Adopter une attitude et des comportements éthiques au quotidien demeure le moteur indispensable de toute négociation collective réussie. Pourtant, au Québec, ces dernières années, la réalité sur le terrain a montré qu’une approche éthique ne peut règler tous les problèmes.

Entre 2022 et 2025, les secteurs public et municipal ont vécu des négociations particulièrement difficiles, émaillées de conflits majeurs. Dans ce contexte, il faut parfois aller au-delà du simple « vouloir bien faire » : il devient crucial d’activer des mécanismes complémentaires pour sortir de l’impasse et transformer la crise en occasion de dialogue.

L’éthique, c’est le socle : la transparence, la bonne foi et la confiance mutuelle ouvrent la voie à la discussion. Voir mon article de blogue : Éthique et prévention des conflits. Mais même avec les meilleures intentions, il arrive que la négociation se fige. Ayant vécu moi-même ces moments, je retiens une leçon toute simple : quand tout bloque, il ne reste qu’une certitude :

« On est condamnés à s’entendre ! »

C’est dans cet esprit qu’il faut envisager les solutions : d’abord, par des gestes quotidiens qui nourrissent le climat de confiance et, au besoin, par l’ouverture vers la médiation. 

Médiation : renouer le dialogue

La médiation, c’est se donner la chance de reprendre le dialogue, de limiter les tensions et de maîtriser les coûts et du temps. On doit commencer par reconnaître ensemble ce qui nous relie :

  • les grands objectifs de l’organisation

  • les valeurs partagées

  • les buts réalistes à poursuivre

La présence d’un médiateur accrédité change la dynamique de la table de négociation. Je sais vous me direz, qu’il n’y a pas de garantie de résultat mais selon mon expérience, l’exercice en vaut vraiement la peine.  En reconnaissant ce que les parties ont en commun, on pose les bases d’une discussion qui porte, même quand les divergences persistent. Ce n’est pas une chose facile, mais comme négociateur, il est important de faire cet effort de compréhension mutuelle des enjeux. 

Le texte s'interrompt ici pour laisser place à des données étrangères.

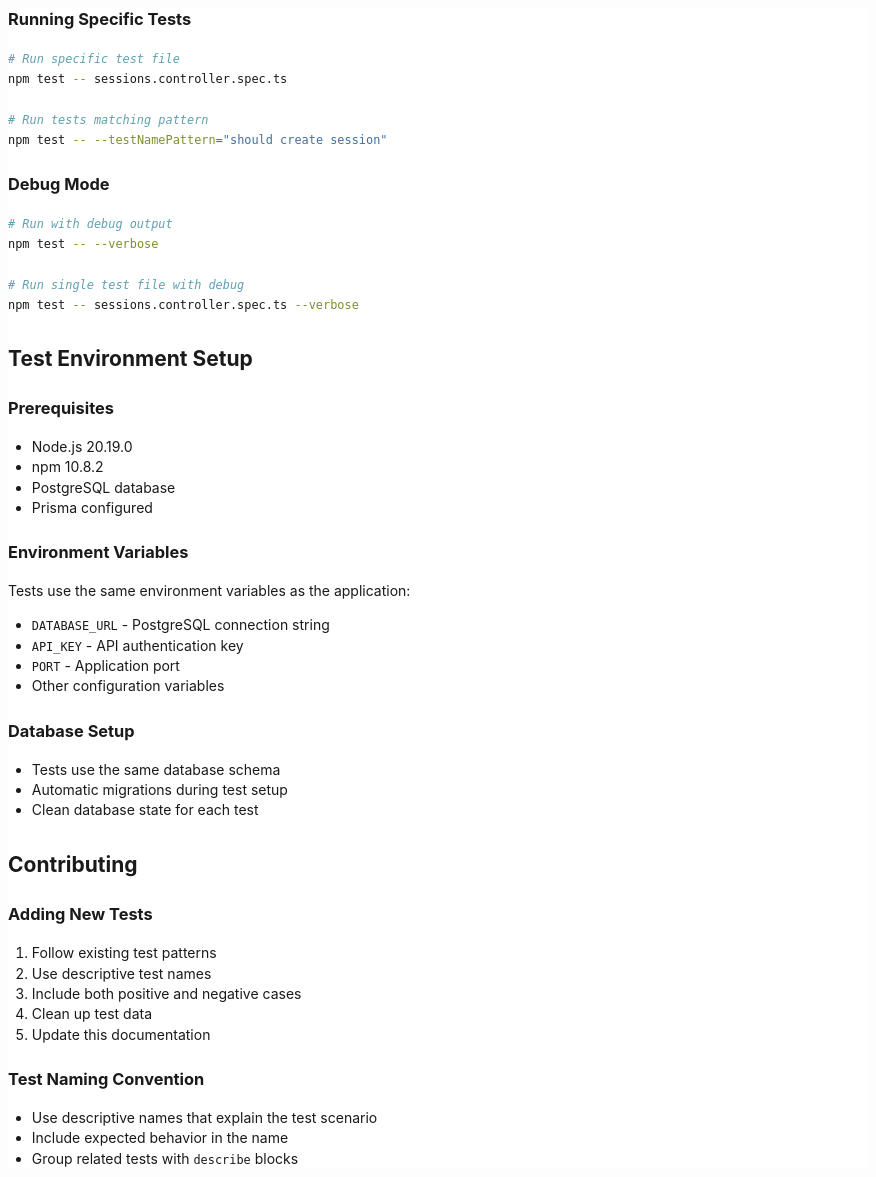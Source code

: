 ### Running Specific Tests
```bash
# Run specific test file
npm test -- sessions.controller.spec.ts

# Run tests matching pattern
npm test -- --testNamePattern="should create session"
```

### Debug Mode
```bash
# Run with debug output
npm test -- --verbose

# Run single test file with debug
npm test -- sessions.controller.spec.ts --verbose
```

## Test Environment Setup

### Prerequisites
- Node.js 20.19.0
- npm 10.8.2
- PostgreSQL database
- Prisma configured

### Environment Variables
Tests use the same environment variables as the application:
- `DATABASE_URL` - PostgreSQL connection string
- `API_KEY` - API authentication key
- `PORT` - Application port
- Other configuration variables

### Database Setup
- Tests use the same database schema
- Automatic migrations during test setup
- Clean database state for each test

## Contributing

### Adding New Tests
1. Follow existing test patterns
2. Use descriptive test names
3. Include both positive and negative cases
4. Clean up test data
5. Update this documentation

### Test Naming Convention
- Use descriptive names that explain the test scenario
- Include expected behavior in the name
- Group related tests with `describe` blocks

Arbitrage : pour relancer la conversation quand tout bloque

Mais, il arrive que même la médiation ne suffise plus. C’est là que l’arbitrage de différend exécutoire prend tout son sens. Dans nos lois québécoises, ce recours s’entoure de règles précises et de critères d’équité et son effet peut être bien réel avant une décision arbitrale rendue. Pourquoi ?

Parce qu’en sachant qu’une solution pourrait bientôt s’imposer à tous, les parties sont souvent poussées à relancer elles-mêmes la négociation. 

Cela dit, il faut aussi reconnaître que l’arbitrage n’est pas une méthode rapide ni bon marché. La procédure peut s’étirer sur plusieurs mois, parfois plus, et elle implique des coûts importants qui pèsent sur toutes les parties. C’est pourquoi on l’utilise généralement en dernier recours, lorsque les autres voies de règlement ont été épuisées.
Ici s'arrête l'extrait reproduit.